The programs come on a disk formatted with ZDOS (Zilog DOS), a common operating system used with a Z80 co-processor add-on to the Apple II. Messages from the era indicate that the Phantom Access leak may contain a virus, and taking into account Festering Hate, it is certainly possible.
|
 =^=^=^=^=^=^=^=^=^=^=^=^=^=^=^=^=^=^=^= % )=-> PHANTOM ACCESS [5.7K] <-=( % =/%/%/%/%/%/%/%/%/%/%/%/%/%/%/%/%/%/%/= % (C)opyright 1982-86, Lord Digital % =^=^=^=^=^=^=^=^=^=^=^=^=^=^=^=^=^=^=^= (Sub-Module Loaded) /:::::::::::::::::::::::::::::::::::::\ : [Code File]:[Filename For Save] : [Now Testing Code]:[012345] : [Total Codes Scanned]:[1234] : [Valid Codes Scanned]:[99] : [Last Valid Code]:[012345] : : -:::::::::::[System Status]:::::::::::- : [SND][PHN][PCN][OCC][RNG][---][SEQ] : [%][ Current Function Active ][%] : [Block]:[-] : [Audio Duration]:[00]:000 : [Time Left In Audio Test]:[-] : .....................................: \Type [ESC] to Exit After Current Code/
 |

Phantom Access itself appears to be a highly-programmable common interface, which follows instructions contained in a variety of files. At the topmost level it seems to be a toolkit for utilizing all the special functions of the Apple-Cat modem, it scans systems, hacks codes, functions as a blue box, and exports the results into a series of files which can be manipulated using all the other programs in the series.

A quote from the Phantom Access Documentation:

Phantom Access 5.7K is the hacker itself. It could be described as the final processing unit of the instruction sets, but without the utilities it would be useless to the end user, as that is ALL it is. Sub-Modules must already exist prior to usage. This was a necessary compromise, as there is NO memory left on a 64K system once the Slider's and Rotation system are activated.

It uses EXEC files as a form of primitive scripting for the Apple II. Reading through the messages of the era, the scripts are doing direct writes to various registers and parts of memory using the POKE command. The programs regularly check memory to see what is running or loaded and generally seem to take over control of the computer.

== Final Evolution ==
Lacking an Apple II computer and Apple-Cat modem, in addition to their historical value, perhaps the most useful and interesting part of the Phantom Access programs is the extensive documentation Kroupa wrote.

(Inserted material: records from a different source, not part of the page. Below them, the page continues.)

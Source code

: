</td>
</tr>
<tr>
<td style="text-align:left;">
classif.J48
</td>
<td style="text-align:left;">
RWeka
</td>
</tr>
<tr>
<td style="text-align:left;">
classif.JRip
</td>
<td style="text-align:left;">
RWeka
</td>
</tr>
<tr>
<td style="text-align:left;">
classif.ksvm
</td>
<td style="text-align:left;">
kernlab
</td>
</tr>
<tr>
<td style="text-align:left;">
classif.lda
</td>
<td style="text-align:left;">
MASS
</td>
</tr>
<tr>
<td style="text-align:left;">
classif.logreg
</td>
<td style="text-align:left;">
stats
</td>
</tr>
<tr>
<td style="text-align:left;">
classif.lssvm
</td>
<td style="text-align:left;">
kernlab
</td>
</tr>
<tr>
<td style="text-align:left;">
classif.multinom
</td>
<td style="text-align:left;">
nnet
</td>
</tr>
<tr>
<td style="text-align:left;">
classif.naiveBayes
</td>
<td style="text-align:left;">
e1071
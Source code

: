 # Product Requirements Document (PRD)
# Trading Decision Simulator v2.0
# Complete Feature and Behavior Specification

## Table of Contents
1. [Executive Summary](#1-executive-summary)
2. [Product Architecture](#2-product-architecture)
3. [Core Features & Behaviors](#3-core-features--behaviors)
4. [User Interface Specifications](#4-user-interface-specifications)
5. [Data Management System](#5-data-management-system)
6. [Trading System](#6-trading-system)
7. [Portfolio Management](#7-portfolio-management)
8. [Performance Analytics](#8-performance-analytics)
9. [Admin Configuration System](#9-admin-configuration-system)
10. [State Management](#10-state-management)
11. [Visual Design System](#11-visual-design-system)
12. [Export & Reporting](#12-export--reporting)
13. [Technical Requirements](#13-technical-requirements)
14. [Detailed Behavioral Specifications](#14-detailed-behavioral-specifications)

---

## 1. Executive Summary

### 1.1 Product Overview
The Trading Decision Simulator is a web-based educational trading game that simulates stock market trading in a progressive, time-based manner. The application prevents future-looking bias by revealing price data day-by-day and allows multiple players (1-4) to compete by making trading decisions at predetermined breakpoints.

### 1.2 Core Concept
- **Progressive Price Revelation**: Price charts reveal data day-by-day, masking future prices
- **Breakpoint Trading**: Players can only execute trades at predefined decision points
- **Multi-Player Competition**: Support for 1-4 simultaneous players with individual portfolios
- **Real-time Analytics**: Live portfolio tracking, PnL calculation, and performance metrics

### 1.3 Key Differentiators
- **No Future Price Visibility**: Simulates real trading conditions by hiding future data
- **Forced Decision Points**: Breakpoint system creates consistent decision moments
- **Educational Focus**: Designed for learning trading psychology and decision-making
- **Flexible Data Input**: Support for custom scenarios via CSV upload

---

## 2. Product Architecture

In addition to explaining how to program the sub-modules, the documents provide an extensive overview of phreaking information, information about the other programs in the Phantom Access series (which appear to have been other system penetration tools and rootkits, before the term "rootkit" existed), and the eventual goal of the whole series, which seems to have been turning the entire Apple II computer and Apple-Cat modem into a programmable phreaking box, which could be plugged into the computers Kroupa and other LOD members were abandoning the Apple platform and switching over to (NeXT, Sun and SGI hardware).

From the Phantom Access documentation:

The eventual goal of Phantom Access was to realize a fully automated system for the Apple-Cat modem. The sound sampling and evaluation system has been almost unchanged from revision 4.0 to 5.7 of the series, everything else has been rewritten several times. The final 6.6 revision is a full implementation of the original design (read: it has very little in common with anything in the 5.7 series) with a final processor that is capable of passing data through the Apple-Cat's serial port to an external machine, thus allowing use of the entire Apple computer system as nothing more than a very sophisticated auxiliary modem.

Towards the late 80s, it looks like Kroupa and LOD had exactly one use left for the Apple II: to utilize the entire computer as a host for the Apple-Cat modem. This makes a very strong statement about how highly valued Novation's, Apple-Cat modem was amongst phone phreaks.

This was my solution to working within the Apple's limits. No other modem comes close to having the Apple-Cat's capabilities, but the Apple itself leaves much to be desired.

==Historical Exhibit==
Due to its nature as a product designed for a limited set of users, Phantom Access remained extremely obscure to the general public until it was featured by digital historian and film-maker, Jason Scott as the first exhibit on textfiles.com, in January 2006.